## Work to be completed
Search the data for "godono" and copy every matching line.
□ □ □ □ □ □ □
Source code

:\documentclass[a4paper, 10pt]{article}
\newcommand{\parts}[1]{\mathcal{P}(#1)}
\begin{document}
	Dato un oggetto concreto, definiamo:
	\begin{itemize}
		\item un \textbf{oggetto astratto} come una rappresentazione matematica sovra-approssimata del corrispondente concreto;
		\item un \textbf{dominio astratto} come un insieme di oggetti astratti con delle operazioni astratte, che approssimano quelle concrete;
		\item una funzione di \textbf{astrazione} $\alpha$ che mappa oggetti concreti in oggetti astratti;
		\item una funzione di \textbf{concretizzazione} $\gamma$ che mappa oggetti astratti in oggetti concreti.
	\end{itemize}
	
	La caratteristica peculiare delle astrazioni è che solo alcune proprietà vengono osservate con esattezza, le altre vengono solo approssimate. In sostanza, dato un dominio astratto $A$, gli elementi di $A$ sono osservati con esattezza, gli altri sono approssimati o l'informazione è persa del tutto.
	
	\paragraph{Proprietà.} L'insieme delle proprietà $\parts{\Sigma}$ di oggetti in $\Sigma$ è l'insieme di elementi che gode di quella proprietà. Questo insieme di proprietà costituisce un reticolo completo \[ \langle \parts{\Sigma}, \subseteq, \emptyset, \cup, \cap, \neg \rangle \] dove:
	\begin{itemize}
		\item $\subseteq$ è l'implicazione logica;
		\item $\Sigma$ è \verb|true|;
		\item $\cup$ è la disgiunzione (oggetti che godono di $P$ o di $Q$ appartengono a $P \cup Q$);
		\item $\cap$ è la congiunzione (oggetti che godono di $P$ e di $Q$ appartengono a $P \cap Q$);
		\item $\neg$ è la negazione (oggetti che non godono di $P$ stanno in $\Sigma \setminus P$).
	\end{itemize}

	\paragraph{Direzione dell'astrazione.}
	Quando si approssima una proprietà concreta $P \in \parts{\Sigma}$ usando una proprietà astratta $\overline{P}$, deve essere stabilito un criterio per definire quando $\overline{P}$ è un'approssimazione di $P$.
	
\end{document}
□ □ □ □ □ □ □
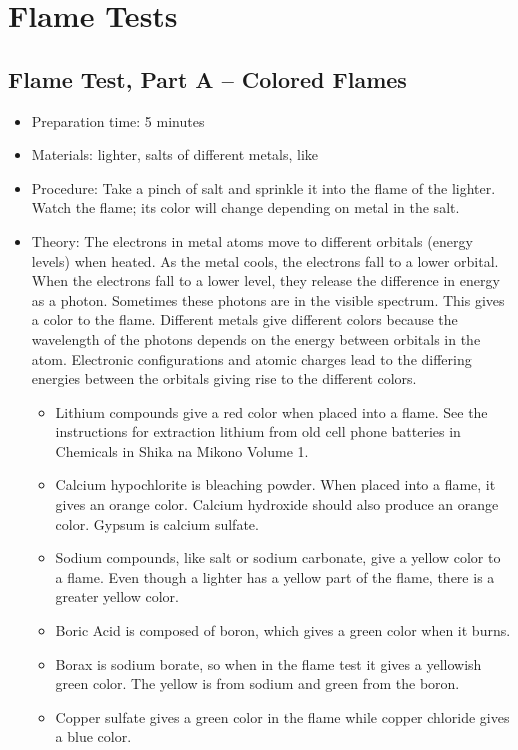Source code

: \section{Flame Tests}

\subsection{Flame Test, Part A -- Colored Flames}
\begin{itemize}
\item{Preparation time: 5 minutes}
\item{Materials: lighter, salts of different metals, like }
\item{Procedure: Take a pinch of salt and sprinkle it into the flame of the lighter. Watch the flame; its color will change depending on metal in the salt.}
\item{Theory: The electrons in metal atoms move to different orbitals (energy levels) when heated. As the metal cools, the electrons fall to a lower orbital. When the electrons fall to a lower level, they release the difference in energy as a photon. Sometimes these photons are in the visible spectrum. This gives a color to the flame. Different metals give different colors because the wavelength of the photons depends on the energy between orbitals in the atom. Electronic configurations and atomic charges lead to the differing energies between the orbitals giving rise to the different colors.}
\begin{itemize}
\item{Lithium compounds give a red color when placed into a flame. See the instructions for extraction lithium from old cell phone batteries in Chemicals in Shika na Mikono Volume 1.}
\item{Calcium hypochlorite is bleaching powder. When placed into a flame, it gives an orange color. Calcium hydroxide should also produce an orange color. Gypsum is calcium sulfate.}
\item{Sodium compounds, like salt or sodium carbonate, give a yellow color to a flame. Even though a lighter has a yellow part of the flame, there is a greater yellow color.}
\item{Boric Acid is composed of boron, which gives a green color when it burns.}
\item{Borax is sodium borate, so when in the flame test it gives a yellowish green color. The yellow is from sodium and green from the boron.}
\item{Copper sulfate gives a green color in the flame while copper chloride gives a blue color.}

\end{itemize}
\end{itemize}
□ □ □ □ □ □ □
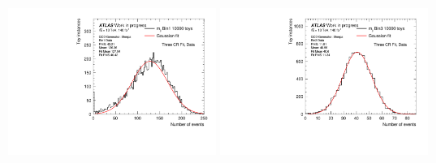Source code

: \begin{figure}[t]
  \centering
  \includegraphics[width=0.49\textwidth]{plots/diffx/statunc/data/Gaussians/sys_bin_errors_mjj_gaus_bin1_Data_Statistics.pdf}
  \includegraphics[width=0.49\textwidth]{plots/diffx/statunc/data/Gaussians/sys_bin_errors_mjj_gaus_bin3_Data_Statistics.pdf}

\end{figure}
□ □ □ □ □ □ □
## Response
		\item $\cup$ è la disgiunzione (oggetti che godono di $P$ o di $Q$ appartengono a $P \cup Q$);
		\item $\cap$ è la congiunzione (oggetti che godono di $P$ e di $Q$ appartengono a $P \cap Q$);
		\item $\neg$ è la negazione (oggetti che non godono di $P$ stanno in $\Sigma \setminus P$).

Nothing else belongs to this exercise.